START Source data

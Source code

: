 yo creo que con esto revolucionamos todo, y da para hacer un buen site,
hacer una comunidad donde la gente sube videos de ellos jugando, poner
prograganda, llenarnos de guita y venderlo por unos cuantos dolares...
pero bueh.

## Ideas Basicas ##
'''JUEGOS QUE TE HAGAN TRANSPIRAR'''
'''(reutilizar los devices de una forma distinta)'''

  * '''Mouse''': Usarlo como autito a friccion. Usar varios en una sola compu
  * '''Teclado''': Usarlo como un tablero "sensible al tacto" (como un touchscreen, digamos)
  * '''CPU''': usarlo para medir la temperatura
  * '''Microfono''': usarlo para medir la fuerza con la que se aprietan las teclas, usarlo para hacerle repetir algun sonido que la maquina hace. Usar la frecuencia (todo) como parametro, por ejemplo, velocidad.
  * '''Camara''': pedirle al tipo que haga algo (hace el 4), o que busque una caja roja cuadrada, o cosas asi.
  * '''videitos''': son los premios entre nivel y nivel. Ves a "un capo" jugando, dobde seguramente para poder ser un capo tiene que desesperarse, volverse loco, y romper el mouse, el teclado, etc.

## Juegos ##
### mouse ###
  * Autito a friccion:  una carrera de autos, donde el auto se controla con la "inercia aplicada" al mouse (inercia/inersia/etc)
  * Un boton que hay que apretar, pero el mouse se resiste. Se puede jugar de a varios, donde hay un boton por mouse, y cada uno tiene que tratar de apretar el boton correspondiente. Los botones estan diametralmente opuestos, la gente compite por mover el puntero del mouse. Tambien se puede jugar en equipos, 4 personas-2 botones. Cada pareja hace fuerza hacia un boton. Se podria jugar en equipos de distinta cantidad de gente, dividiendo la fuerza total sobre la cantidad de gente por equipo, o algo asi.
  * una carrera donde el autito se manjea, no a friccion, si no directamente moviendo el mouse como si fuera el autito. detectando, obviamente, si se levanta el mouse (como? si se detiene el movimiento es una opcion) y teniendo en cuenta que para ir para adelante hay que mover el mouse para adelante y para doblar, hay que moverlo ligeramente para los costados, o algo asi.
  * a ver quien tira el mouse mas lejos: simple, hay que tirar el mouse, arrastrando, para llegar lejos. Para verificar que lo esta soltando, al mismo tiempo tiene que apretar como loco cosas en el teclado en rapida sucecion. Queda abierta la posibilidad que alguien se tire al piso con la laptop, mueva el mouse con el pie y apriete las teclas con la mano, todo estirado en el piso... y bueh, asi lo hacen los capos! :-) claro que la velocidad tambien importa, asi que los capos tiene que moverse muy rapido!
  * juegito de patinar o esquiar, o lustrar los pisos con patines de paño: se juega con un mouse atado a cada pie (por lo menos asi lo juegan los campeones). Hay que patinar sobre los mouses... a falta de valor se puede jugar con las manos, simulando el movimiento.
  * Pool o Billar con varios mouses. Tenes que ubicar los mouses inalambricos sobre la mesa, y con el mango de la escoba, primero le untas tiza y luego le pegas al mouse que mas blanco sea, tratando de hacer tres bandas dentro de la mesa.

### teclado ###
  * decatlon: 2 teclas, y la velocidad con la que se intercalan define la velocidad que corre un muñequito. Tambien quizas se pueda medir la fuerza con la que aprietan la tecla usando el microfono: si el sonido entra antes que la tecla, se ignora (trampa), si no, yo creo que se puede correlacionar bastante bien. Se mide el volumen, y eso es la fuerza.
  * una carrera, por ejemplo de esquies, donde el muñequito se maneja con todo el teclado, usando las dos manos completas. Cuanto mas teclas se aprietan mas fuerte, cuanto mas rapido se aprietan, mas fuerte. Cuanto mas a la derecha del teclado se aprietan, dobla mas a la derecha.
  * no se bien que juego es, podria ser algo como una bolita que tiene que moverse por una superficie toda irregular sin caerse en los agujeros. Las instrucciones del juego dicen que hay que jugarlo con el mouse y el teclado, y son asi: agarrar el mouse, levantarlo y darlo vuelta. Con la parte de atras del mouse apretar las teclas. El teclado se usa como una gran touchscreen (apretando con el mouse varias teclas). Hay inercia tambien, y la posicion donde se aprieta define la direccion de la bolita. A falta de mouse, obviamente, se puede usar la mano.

END Source data

**Aim of the task**
Among the lines of the data, which ones contain the word "loco"? Show them.

**Your response**
  * '''videitos''': son los premios entre nivel y nivel. Ves a "un capo" jugando, dobde seguramente para poder ser un capo tiene que desesperarse, volverse loco, y romper el mouse, el teclado, etc.
  * a ver quien tira el mouse mas lejos: simple, hay que tirar el mouse, arrastrando, para llegar lejos. Para verificar que lo esta soltando, al mismo tiempo tiene que apretar como loco cosas en el teclado en rapida sucecion. Queda abierta la posibilidad que alguien se tire al piso con la laptop, mueva el mouse con el pie y apriete las teclas con la mano, todo estirado en el piso... y bueh, asi lo hacen los capos! :-) claro que la velocidad tambien importa, asi que los capos tiene que moverse muy rapido!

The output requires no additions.